▼▼▼

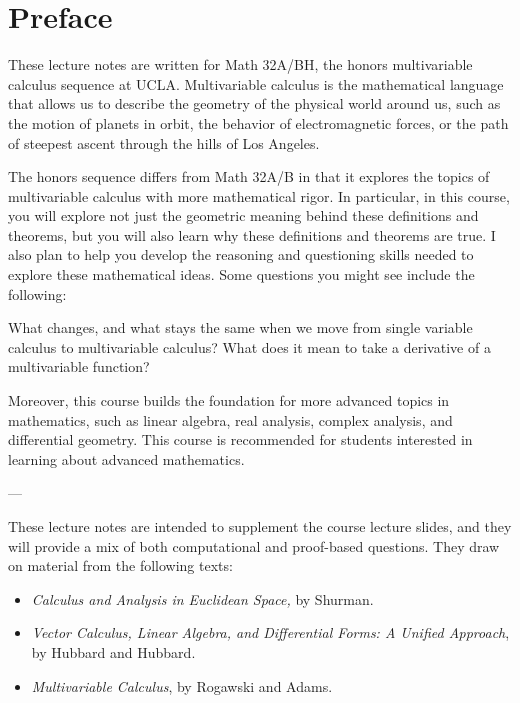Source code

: \documentclass{wongtreebook}
\begin{document}
\chapter{Preface}
These lecture notes are written for Math 32A/BH, the honors multivariable calculus sequence at UCLA.  Multivariable calculus is the mathematical language that allows us to describe the geometry of the physical world around us, such as the motion of planets in orbit, the behavior of electromagnetic forces, or the path of steepest ascent through the hills of Los Angeles. 

The honors sequence differs from Math 32A/B in that it explores the topics of multivariable calculus with more mathematical rigor.  In particular, in this course, you will explore not just the geometric meaning behind these definitions and theorems, but you will also learn why these definitions and theorems are true.  I also plan to help you develop the reasoning and questioning skills needed to explore these mathematical ideas.  Some questions you might see include the following:

\begin{motivating}
What changes, and what stays the same when we move from single variable calculus to multivariable calculus?  What does it mean to take a derivative of a multivariable function?
\end{motivating}


Moreover, this course builds the foundation for more advanced topics in mathematics, such as linear algebra, real analysis, complex analysis, and differential geometry.  This course is recommended for students interested in learning about advanced mathematics. 

\begin{center}
    ---
\end{center}

These lecture notes are intended to supplement the course lecture slides, and they will provide a mix of both computational and proof-based questions.  They draw on material from the following texts:
\begin{itemize}
    \item \textit{Calculus and Analysis in Euclidean Space,} by Shurman.
    \item \textit{Vector Calculus, Linear Algebra, and Differential Forms: A Unified Approach}, by Hubbard and Hubbard.
    \item \textit{Multivariable Calculus}, by Rogawski and Adams.
\end{itemize}
\end{document}
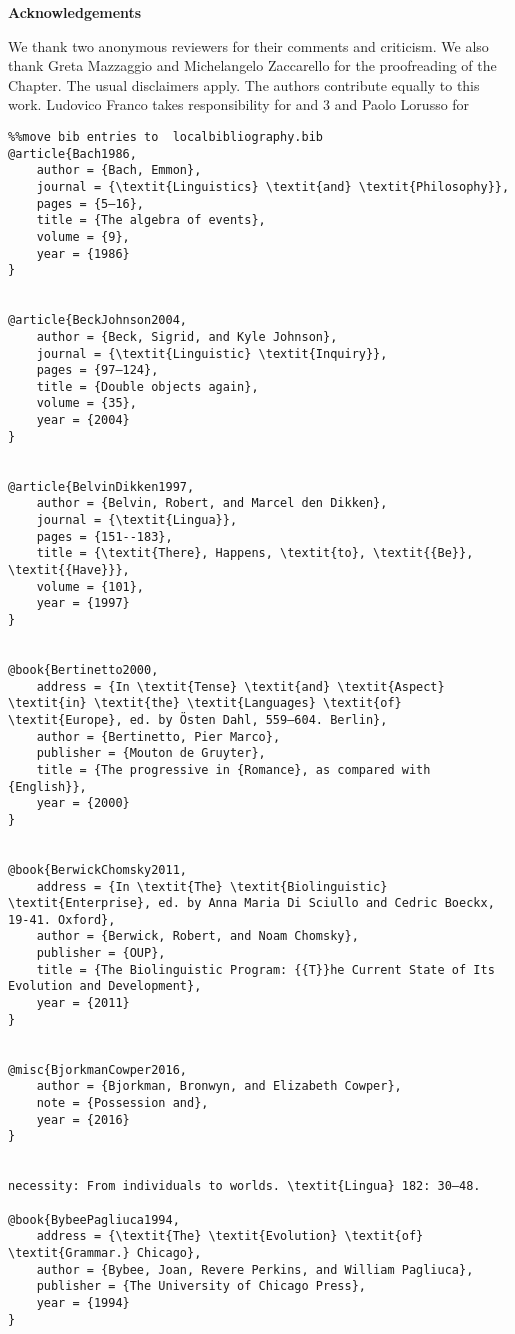 \documentclass[output=paper]{langsci/langscibook}
\begin{document}
\textbf{Acknowledgements}

We thank two anonymous reviewers for their comments and criticism. We also thank Greta Mazzaggio and Michelangelo Zaccarello for the proofreading of the Chapter. The usual disclaimers apply.  The authors contribute equally to this work. Ludovico Franco takes responsibility for  and 3 and Paolo Lorusso for 
\begin{verbatim}%%move bib entries to  localbibliography.bib
@article{Bach1986,
	author = {Bach, Emmon},
	journal = {\textit{Linguistics} \textit{and} \textit{Philosophy}},
	pages = {5–16},
	title = {The algebra of events},
	volume = {9},
	year = {1986}
}


@article{BeckJohnson2004,
	author = {Beck, Sigrid, and Kyle Johnson},
	journal = {\textit{Linguistic} \textit{Inquiry}},
	pages = {97–124},
	title = {Double objects again},
	volume = {35},
	year = {2004}
}


@article{BelvinDikken1997,
	author = {Belvin, Robert, and Marcel den Dikken},
	journal = {\textit{Lingua}},
	pages = {151--183},
	title = {\textit{There}, Happens, \textit{to}, \textit{{Be}}, \textit{{Have}}},
	volume = {101},
	year = {1997}
}


@book{Bertinetto2000,
	address = {In \textit{Tense} \textit{and} \textit{Aspect} \textit{in} \textit{the} \textit{Languages} \textit{of} \textit{Europe}, ed. by Östen Dahl, 559–604. Berlin},
	author = {Bertinetto, Pier Marco},
	publisher = {Mouton de Gruyter},
	title = {The progressive in {Romance}, as compared with {English}},
	year = {2000}
}


@book{BerwickChomsky2011,
	address = {In \textit{The} \textit{Biolinguistic} \textit{Enterprise}, ed. by Anna Maria Di Sciullo and Cedric Boeckx, 19-41. Oxford},
	author = {Berwick, Robert, and Noam Chomsky},
	publisher = {OUP},
	title = {The Biolinguistic Program: {{T}}he Current State of Its Evolution and Development},
	year = {2011}
}


@misc{BjorkmanCowper2016,
	author = {Bjorkman, Bronwyn, and Elizabeth Cowper},
	note = {Possession and},
	year = {2016}
}


necessity: From individuals to worlds. \textit{Lingua} 182: 30–48.

@book{BybeePagliuca1994,
	address = {\textit{The} \textit{Evolution} \textit{of} \textit{Grammar.} Chicago},
	author = {Bybee, Joan, Revere Perkins, and William Pagliuca},
	publisher = {The University of Chicago Press},
	year = {1994}
}



\end{verbatim}
\end{document}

▲▲▲

= What the exercise asks =
Using the records above, pull out each line where the word "Evolution" occurs.

= Response =
	title = {The Biolinguistic Program: {{T}}he Current State of Its Evolution and Development},
	address = {\textit{The} \textit{Evolution} \textit{of} \textit{Grammar.} Chicago},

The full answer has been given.